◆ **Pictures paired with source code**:
================
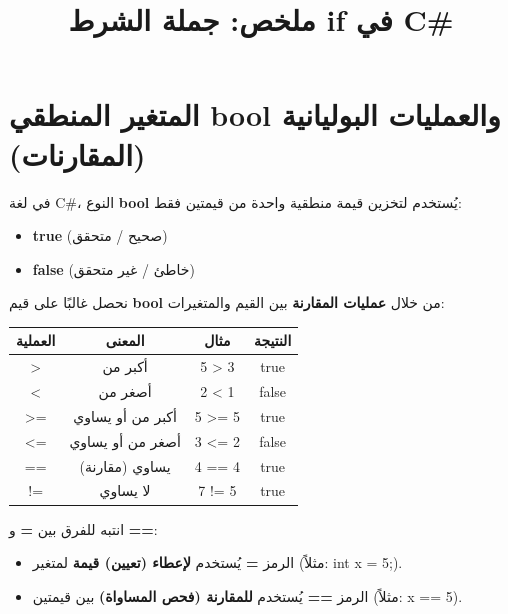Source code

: \documentclass[14pt]{extarticle}
\title{ملخص: جملة الشرط \textenglish{if} في \textenglish{C\#}}
\begin{document}
\maketitle
\thispagestyle{fancy}

\section{المتغير المنطقي \textenglish{bool} والعمليات البوليانية (المقارنات)}

في لغة \textenglish{C\#}، النوع \textbf{\textenglish{bool}} يُستخدم لتخزين قيمة منطقية واحدة من قيمتين فقط:
\begin{itemize}
    \item \textbf{\textenglish{true}} (صحيح / متحقق)
    \item \textbf{\textenglish{false}} (خاطئ / غير متحقق)
\end{itemize}

نحصل غالبًا على قيم \textbf{\textenglish{bool}} من خلال \textbf{عمليات المقارنة} بين القيم والمتغيرات:

\begin{center}
\begin{tabular}{|c|c|c|c|}
\hline
\textbf{العملية} & \textbf{المعنى} & \textbf{مثال} & \textbf{النتيجة} \\
\hline
\textenglish{>} & أكبر من & \textenglish{5 > 3} & \textenglish{true} \\
\hline
\textenglish{<} & أصغر من & \textenglish{2 < 1} & \textenglish{false} \\
\hline
\textenglish{>=} & أكبر من أو يساوي & \textenglish{5 >= 5} & \textenglish{true} \\
\hline
\textenglish{<=} & أصغر من أو يساوي & \textenglish{3 <= 2} & \textenglish{false} \\
\hline
\textenglish{==} & يساوي (مقارنة) & \textenglish{4 == 4} & \textenglish{true} \\
\hline
\textenglish{!=} & لا يساوي & \textenglish{7 != 5} & \textenglish{true} \\
\hline
\end{tabular}
\end{center}

\begin{boxWarning}
انتبه للفرق بين \textbf{\textenglish{=}} و \textbf{\textenglish{==}}:
\begin{itemize}
    \item الرمز \textbf{\textenglish{=}} يُستخدم \textbf{لإعطاء (تعيين) قيمة} لمتغير (مثلاً: \textenglish{int x = 5;}).
    \item الرمز \textbf{\textenglish{==}} يُستخدم \textbf{للمقارنة (فحص المساواة)} بين قيمتين (مثلاً: \textenglish{x == 5}).
\end{itemize}
\end{boxWarning}
\end{document}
================
◆ **Task requirements**: Your output should be the full set of entries above, restated word for word and free of pictures.

◆ **Answer to the exercise**:
Source code

: \documentclass[14pt]{extarticle}
\title{ملخص: جملة الشرط \textenglish{if} في \textenglish{C\#}}
\begin{document}
\maketitle
\thispagestyle{fancy}

\section{المتغير المنطقي \textenglish{bool} والعمليات البوليانية (المقارنات)}

في لغة \textenglish{C\#}، النوع \textbf{\textenglish{bool}} يُستخدم لتخزين قيمة منطقية واحدة من قيمتين فقط:
\begin{itemize}
    \item \textbf{\textenglish{true}} (صحيح / متحقق)
    \item \textbf{\textenglish{false}} (خاطئ / غير متحقق)
\end{itemize}

نحصل غالبًا على قيم \textbf{\textenglish{bool}} من خلال \textbf{عمليات المقارنة} بين القيم والمتغيرات:

\begin{center}
\begin{tabular}{|c|c|c|c|}
\hline
\textbf{العملية} & \textbf{المعنى} & \textbf{مثال} & \textbf{النتيجة} \\
\hline
\textenglish{>} & أكبر من & \textenglish{5 > 3} & \textenglish{true} \\
\hline
\textenglish{<} & أصغر من & \textenglish{2 < 1} & \textenglish{false} \\
\hline
\textenglish{>=} & أكبر من أو يساوي & \textenglish{5 >= 5} & \textenglish{true} \\
\hline
\textenglish{<=} & أصغر من أو يساوي & \textenglish{3 <= 2} & \textenglish{false} \\
\hline
\textenglish{==} & يساوي (مقارنة) & \textenglish{4 == 4} & \textenglish{true} \\
\hline
\textenglish{!=} & لا يساوي & \textenglish{7 != 5} & \textenglish{true} \\
\hline
\end{tabular}
\end{center}

\begin{boxWarning}
انتبه للفرق بين \textbf{\textenglish{=}} و \textbf{\textenglish{==}}:
\begin{itemize}
    \item الرمز \textbf{\textenglish{=}} يُستخدم \textbf{لإعطاء (تعيين) قيمة} لمتغير (مثلاً: \textenglish{int x = 5;}).
    \item الرمز \textbf{\textenglish{==}} يُستخدم \textbf{للمقارنة (فحص المساواة)} بين قيمتين (مثلاً: \textenglish{x == 5}).
\end{itemize}
\end{boxWarning}
\end{document}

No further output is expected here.